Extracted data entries
# # # # #

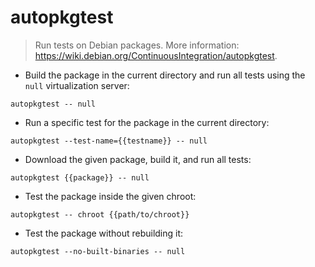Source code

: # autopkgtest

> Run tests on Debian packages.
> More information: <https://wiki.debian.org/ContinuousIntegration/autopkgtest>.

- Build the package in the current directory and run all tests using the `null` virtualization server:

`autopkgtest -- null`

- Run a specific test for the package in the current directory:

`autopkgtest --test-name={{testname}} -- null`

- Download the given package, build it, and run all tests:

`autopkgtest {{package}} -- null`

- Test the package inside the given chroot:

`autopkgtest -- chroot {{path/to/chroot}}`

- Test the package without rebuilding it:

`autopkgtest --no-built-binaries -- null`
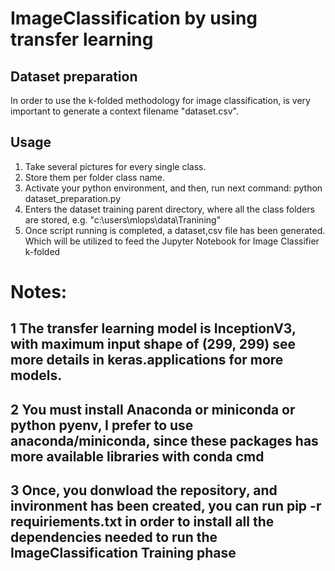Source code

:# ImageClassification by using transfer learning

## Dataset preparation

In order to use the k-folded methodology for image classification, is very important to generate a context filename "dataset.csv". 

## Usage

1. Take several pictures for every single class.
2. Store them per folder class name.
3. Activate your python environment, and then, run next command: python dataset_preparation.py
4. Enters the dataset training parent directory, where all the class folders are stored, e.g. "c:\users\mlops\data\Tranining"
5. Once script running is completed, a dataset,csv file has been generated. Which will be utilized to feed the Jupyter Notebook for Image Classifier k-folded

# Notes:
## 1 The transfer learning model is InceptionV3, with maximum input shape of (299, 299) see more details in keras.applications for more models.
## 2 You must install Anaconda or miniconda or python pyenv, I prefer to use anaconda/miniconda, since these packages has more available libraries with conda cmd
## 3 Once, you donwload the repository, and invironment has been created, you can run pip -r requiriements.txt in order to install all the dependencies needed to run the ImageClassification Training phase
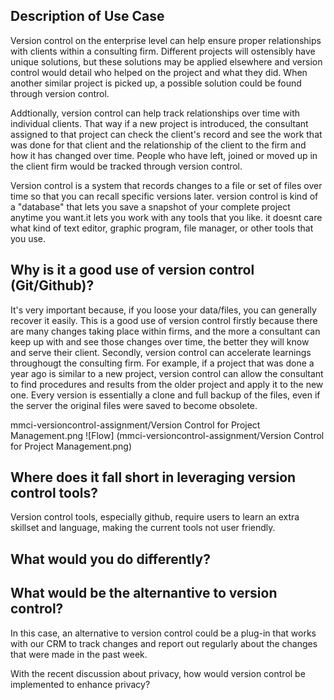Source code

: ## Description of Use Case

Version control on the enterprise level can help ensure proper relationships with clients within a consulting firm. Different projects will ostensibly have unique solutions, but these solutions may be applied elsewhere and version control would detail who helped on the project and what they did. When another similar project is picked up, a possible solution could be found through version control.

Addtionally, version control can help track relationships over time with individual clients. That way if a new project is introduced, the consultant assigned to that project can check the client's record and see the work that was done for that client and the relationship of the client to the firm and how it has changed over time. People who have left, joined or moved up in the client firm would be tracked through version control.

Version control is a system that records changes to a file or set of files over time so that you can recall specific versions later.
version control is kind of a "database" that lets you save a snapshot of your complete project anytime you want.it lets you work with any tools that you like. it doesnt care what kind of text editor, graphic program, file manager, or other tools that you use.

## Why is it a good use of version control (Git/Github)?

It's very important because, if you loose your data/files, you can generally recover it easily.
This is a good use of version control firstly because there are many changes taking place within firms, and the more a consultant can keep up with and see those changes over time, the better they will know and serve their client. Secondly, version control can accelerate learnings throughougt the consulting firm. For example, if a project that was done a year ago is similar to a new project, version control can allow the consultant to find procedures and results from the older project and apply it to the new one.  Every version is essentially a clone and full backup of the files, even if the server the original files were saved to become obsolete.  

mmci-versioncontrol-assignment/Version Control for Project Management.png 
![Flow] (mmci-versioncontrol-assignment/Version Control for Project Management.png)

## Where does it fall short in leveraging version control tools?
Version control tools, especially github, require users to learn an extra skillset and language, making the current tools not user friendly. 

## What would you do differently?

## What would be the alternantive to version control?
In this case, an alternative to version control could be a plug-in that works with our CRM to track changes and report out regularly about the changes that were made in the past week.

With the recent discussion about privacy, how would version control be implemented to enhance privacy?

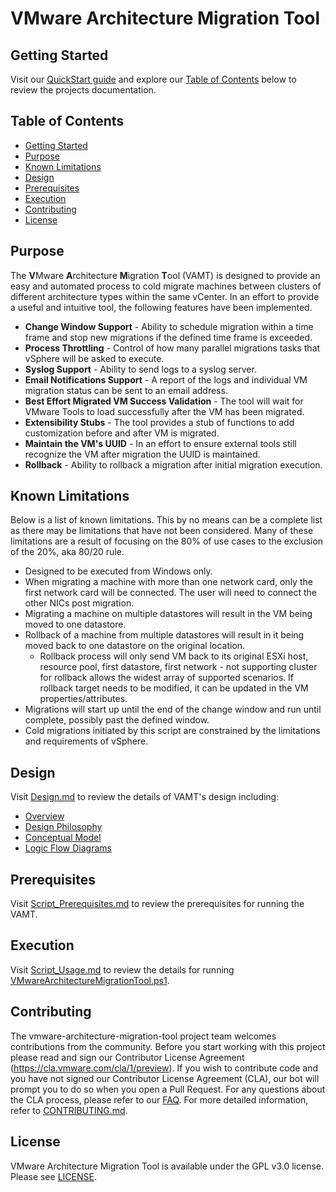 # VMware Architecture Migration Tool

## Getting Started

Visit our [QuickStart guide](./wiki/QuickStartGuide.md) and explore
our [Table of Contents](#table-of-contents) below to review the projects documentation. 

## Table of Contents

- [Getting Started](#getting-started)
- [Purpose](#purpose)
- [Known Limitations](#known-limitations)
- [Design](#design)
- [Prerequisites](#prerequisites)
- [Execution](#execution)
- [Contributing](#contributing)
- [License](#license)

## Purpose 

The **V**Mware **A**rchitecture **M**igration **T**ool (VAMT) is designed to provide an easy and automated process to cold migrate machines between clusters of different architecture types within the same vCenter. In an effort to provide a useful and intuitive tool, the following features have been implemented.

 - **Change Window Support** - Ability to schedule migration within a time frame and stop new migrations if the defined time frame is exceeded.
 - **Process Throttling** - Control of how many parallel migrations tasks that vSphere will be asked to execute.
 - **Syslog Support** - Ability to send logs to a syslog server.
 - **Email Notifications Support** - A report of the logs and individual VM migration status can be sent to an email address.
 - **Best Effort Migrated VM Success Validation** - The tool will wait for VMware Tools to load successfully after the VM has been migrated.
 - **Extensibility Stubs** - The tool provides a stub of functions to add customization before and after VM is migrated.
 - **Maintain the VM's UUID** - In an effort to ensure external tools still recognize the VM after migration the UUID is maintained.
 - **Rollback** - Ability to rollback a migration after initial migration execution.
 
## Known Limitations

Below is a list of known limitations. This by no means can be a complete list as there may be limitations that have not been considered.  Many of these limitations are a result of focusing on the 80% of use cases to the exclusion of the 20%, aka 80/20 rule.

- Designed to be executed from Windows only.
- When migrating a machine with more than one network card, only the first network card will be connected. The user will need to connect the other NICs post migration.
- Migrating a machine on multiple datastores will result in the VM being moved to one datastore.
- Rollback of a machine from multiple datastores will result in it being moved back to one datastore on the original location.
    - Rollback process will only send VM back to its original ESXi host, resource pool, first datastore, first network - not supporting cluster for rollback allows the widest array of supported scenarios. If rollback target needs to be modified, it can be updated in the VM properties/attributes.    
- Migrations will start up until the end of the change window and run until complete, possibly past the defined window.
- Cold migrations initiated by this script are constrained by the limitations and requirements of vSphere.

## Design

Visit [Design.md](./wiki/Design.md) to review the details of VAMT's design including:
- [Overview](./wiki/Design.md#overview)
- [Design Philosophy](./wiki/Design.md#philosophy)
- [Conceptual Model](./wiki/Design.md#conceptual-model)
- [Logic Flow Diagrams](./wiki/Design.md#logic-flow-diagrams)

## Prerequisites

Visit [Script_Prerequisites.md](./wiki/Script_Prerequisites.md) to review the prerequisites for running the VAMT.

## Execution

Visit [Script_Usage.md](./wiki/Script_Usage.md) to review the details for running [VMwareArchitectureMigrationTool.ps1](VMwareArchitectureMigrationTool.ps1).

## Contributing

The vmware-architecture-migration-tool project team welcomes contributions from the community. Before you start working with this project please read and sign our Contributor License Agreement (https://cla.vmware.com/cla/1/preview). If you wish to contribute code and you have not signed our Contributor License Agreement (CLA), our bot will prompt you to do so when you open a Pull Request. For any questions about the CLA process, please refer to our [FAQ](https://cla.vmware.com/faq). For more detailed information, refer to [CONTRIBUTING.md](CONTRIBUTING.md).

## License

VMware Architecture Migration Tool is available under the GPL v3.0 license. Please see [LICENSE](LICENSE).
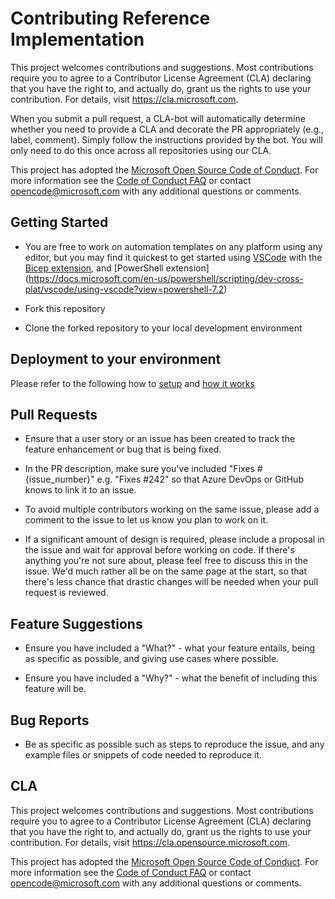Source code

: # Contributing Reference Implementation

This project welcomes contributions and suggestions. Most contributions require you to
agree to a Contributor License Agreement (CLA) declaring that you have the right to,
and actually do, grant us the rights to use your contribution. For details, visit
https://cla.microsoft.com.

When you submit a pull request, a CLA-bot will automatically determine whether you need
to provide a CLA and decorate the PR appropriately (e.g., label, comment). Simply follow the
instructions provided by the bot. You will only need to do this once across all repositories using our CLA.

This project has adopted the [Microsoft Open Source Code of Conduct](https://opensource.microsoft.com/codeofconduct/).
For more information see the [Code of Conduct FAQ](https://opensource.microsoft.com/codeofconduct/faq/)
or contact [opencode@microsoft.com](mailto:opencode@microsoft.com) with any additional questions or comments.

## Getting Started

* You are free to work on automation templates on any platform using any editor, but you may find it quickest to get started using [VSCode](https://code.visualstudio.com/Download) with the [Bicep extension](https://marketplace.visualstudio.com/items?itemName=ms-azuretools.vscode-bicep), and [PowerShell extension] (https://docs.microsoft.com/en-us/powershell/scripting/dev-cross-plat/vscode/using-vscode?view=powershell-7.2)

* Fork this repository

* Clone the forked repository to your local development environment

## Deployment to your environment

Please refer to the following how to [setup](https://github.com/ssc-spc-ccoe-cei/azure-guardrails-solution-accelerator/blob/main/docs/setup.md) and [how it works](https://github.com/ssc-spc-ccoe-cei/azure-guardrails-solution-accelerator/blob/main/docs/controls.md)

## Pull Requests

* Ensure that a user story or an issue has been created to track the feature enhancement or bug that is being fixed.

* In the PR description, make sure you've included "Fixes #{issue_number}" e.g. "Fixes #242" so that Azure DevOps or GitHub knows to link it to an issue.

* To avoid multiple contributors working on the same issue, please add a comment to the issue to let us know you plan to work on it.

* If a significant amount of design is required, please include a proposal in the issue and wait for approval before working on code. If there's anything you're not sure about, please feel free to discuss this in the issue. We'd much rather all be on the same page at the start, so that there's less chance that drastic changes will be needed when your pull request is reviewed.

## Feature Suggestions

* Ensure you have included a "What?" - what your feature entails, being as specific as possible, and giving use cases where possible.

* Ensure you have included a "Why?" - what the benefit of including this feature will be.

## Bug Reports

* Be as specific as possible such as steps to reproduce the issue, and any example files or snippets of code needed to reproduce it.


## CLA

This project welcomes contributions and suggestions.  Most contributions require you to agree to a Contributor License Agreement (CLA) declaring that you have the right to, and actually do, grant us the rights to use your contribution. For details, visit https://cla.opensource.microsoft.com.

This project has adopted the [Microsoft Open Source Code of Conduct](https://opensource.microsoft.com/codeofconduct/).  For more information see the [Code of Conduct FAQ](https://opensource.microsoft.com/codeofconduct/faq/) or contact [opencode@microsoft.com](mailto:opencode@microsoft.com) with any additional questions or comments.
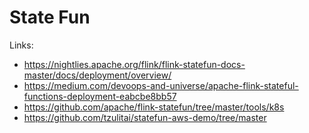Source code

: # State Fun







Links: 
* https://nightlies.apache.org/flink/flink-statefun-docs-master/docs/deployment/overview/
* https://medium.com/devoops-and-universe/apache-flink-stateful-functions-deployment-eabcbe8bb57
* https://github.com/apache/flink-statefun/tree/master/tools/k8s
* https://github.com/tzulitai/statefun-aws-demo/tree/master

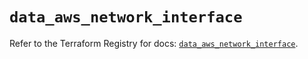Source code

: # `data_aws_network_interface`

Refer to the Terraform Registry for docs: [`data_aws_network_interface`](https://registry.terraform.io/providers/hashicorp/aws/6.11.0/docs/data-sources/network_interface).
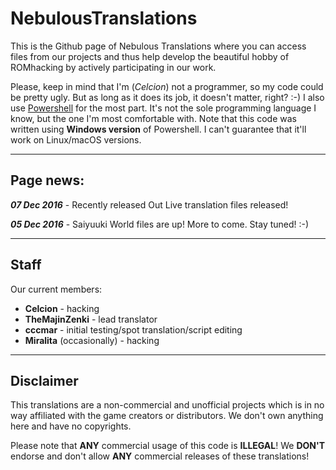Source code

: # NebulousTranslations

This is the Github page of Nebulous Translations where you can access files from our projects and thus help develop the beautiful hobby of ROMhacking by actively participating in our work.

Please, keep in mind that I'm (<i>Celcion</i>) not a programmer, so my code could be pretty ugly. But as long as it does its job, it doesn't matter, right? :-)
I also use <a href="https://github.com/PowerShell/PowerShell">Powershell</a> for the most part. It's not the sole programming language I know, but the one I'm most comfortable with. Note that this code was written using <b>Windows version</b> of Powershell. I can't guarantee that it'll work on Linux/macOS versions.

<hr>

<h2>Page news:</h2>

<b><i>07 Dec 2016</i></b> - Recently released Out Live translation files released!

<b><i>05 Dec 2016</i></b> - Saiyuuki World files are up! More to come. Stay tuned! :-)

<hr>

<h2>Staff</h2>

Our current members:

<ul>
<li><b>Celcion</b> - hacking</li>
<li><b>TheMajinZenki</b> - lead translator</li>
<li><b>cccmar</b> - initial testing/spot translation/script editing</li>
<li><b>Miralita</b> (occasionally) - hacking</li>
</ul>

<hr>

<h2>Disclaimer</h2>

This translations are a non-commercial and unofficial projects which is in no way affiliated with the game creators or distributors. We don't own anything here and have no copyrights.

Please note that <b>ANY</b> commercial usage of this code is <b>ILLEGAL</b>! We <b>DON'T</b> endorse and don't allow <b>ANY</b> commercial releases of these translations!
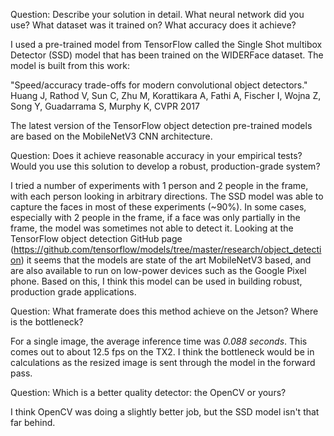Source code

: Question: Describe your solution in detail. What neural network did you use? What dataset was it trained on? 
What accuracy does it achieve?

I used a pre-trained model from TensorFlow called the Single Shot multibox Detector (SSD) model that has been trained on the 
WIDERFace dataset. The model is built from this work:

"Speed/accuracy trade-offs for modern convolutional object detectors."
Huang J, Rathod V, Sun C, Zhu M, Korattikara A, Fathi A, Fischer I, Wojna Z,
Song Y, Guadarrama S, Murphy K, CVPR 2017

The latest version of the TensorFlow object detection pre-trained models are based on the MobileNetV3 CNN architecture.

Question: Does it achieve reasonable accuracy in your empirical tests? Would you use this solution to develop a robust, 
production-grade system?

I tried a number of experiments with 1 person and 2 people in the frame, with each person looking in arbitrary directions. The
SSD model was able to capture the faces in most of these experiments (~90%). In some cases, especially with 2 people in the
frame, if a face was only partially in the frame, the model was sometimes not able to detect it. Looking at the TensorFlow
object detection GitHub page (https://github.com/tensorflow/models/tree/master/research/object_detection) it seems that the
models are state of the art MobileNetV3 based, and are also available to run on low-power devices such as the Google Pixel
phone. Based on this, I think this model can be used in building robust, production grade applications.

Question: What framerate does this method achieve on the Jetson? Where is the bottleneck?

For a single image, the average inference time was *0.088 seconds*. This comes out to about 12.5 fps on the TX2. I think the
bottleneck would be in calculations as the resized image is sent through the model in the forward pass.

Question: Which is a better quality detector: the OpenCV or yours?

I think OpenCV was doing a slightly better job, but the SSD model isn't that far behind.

# # # # #

## What you need to do
Respond with the number of lines in the entries that include the string "clients", and nothing besides.

## Output below
2